From: Ben Rife (brife@xxxxxxxxxx)
Date: Mon Jan 31 2000 - 12:14:19 GMT-3
Thanks for calming my fears guys !!!
You are the best,
Ben
----- Original Message -----
From: <simon.baxter@citicorp.com>
To: <brife@bignet.net>; <ccielab@groupstudy.com>; <gahm@gci.net>
Sent: Monday, January 31, 2000 6:17 AM
Subject: RE: VLSM and IP Addressing
This is a horrible Cisco gotcha. There's a few guys in my office which
are studying for their CCNAs etc and came to me with this question.

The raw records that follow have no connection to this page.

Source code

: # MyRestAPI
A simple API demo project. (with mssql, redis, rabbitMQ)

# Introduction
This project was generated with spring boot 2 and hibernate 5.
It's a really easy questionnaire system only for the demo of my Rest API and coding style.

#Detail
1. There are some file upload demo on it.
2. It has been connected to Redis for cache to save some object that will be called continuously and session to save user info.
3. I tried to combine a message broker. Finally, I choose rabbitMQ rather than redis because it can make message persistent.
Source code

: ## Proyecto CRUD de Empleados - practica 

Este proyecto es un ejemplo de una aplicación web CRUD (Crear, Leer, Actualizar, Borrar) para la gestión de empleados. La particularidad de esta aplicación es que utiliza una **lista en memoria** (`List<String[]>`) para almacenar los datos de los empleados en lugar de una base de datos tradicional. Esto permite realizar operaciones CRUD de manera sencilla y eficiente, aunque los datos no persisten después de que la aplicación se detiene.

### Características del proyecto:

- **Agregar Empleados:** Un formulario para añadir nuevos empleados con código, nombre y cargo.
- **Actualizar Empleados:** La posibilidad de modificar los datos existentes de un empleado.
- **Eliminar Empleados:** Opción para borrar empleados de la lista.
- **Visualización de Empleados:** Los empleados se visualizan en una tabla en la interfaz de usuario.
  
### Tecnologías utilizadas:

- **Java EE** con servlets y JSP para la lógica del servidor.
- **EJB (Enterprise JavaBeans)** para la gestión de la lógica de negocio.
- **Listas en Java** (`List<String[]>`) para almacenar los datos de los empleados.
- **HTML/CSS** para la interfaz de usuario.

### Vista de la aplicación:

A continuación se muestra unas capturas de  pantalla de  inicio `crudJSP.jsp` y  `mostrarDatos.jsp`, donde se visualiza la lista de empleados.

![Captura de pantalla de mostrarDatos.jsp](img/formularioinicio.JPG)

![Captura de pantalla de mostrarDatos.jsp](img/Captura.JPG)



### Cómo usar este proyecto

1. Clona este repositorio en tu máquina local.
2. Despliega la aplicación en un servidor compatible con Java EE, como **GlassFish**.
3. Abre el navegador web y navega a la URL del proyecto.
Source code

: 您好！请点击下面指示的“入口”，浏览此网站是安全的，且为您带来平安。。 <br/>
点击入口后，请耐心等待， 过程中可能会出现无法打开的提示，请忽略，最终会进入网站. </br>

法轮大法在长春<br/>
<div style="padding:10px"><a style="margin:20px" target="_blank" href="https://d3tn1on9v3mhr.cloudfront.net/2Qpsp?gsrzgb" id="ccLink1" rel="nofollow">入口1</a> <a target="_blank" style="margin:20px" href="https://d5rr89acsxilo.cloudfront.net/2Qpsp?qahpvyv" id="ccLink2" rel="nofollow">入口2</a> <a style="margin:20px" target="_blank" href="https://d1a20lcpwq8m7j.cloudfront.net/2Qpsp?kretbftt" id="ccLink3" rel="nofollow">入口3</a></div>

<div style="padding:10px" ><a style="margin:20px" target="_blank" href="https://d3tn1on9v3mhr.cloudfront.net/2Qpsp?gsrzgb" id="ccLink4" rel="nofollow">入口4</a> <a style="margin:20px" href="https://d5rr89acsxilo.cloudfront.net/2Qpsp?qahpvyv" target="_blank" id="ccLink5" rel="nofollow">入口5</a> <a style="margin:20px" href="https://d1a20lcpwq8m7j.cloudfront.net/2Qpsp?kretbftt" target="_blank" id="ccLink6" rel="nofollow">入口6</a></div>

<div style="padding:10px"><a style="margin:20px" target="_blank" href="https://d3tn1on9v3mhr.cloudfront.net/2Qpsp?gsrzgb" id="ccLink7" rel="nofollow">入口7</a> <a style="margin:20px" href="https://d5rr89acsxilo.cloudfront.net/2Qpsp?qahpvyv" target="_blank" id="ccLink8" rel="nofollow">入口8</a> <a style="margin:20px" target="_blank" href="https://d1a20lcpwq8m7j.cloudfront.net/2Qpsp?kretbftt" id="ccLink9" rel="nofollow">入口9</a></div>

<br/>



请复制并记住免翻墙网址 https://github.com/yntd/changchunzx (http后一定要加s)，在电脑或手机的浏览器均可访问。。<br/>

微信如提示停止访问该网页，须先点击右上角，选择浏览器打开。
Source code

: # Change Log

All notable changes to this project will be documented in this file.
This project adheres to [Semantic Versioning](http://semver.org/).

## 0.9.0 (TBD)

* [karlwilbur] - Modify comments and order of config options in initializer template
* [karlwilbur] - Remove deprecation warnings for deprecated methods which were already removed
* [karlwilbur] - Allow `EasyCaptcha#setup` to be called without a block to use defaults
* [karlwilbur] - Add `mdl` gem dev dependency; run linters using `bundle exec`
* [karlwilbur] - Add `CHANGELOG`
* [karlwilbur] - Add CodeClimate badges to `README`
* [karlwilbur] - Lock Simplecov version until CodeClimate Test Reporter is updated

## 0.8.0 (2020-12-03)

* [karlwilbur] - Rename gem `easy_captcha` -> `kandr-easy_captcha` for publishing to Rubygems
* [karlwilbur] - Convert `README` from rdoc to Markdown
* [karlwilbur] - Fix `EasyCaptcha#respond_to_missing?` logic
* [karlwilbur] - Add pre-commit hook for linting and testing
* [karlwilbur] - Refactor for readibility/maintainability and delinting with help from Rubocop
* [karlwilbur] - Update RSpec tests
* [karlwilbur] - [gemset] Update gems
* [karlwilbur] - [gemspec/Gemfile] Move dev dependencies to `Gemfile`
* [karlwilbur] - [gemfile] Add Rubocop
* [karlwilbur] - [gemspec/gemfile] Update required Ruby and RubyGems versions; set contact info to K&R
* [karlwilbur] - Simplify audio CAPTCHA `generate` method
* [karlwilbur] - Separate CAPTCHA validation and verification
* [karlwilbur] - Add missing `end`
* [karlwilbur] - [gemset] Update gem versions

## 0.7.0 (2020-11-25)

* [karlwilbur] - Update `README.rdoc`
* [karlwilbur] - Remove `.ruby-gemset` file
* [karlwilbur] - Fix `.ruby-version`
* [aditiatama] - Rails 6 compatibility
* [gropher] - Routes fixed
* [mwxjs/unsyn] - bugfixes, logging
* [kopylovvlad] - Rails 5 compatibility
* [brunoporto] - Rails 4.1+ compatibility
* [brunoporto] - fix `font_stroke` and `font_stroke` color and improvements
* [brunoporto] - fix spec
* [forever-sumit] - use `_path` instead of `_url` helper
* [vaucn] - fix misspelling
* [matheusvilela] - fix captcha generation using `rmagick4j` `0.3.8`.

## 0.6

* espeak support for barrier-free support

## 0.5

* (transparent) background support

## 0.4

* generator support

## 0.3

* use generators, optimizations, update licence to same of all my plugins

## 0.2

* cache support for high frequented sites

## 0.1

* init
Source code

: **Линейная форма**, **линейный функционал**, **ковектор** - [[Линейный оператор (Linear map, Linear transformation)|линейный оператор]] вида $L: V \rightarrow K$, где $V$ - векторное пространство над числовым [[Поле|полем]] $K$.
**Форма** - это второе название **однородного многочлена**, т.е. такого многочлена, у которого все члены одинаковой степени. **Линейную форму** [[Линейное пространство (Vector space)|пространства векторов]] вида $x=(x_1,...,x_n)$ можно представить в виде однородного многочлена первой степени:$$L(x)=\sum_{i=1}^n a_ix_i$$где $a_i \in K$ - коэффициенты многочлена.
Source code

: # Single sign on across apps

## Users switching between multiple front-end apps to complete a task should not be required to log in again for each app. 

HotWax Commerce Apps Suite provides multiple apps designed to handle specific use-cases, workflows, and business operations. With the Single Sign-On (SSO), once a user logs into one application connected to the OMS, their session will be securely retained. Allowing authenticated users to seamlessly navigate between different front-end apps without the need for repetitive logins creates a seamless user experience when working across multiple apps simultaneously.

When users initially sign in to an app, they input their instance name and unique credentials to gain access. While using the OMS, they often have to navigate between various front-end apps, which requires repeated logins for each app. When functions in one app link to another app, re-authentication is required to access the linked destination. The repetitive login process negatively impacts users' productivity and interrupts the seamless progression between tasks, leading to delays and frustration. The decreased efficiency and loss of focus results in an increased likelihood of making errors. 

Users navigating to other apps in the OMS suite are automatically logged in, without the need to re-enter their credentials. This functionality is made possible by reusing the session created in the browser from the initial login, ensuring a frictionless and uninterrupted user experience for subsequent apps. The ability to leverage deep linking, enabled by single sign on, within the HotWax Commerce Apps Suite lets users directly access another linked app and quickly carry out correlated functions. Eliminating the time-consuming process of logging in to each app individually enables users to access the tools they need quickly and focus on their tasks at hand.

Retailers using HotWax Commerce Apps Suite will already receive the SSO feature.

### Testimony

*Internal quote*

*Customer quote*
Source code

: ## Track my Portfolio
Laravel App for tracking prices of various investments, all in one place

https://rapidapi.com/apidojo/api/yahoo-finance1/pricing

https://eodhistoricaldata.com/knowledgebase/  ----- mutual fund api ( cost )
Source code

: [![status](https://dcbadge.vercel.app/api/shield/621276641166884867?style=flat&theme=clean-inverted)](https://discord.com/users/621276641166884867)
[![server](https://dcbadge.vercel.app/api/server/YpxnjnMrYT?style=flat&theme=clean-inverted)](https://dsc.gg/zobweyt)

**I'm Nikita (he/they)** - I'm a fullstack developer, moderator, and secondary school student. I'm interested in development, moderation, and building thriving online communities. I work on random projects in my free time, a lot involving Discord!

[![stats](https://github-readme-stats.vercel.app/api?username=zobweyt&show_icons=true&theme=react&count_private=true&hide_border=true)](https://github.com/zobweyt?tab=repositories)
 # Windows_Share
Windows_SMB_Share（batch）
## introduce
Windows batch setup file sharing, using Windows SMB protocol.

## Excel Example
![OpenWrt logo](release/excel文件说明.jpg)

Their training books, based on the Cisco exams etc, imply that unless a
specific class is stated - assume an 8 bit (class A) base on any bit
mask given.
ie there was a question of "how many nets/hosts on a 22 bit subnet
mask". What this translated to was actually how many nets/hosts on a 30
bit mask (22+8).
But since your question included a class indication, you use that as
your base.
ugly huh! ugly but true.
-----Original Message-----
From: gahm [mailto:gahm@gci.net]
Sent: Monday, January 31, 2000 6:17 AM
To: brife; ccielab
Cc: gahm
Subject: Re: VLSM and IP Addressing
Ben,
What they mean is to add 8 subnet bits to the natural mask. In other
words, since 130.10.X.X is a class B address, which has a natural
mask of 255.255.0.0, they are indeed asking you to
use a 24 bit mask.
Dave
-----Original Message-----
From: Ben Rife <brife@bignet.net>
To: ccielab@groupstudy.com <ccielab@groupstudy.com>
Date: Sunday, January 30, 2000 9:08 PM
Subject: VLSM and IP Addressing
I have a practice lab here that has the following addressing
requirement.
Configure all of the networks using network 130.10.X.X.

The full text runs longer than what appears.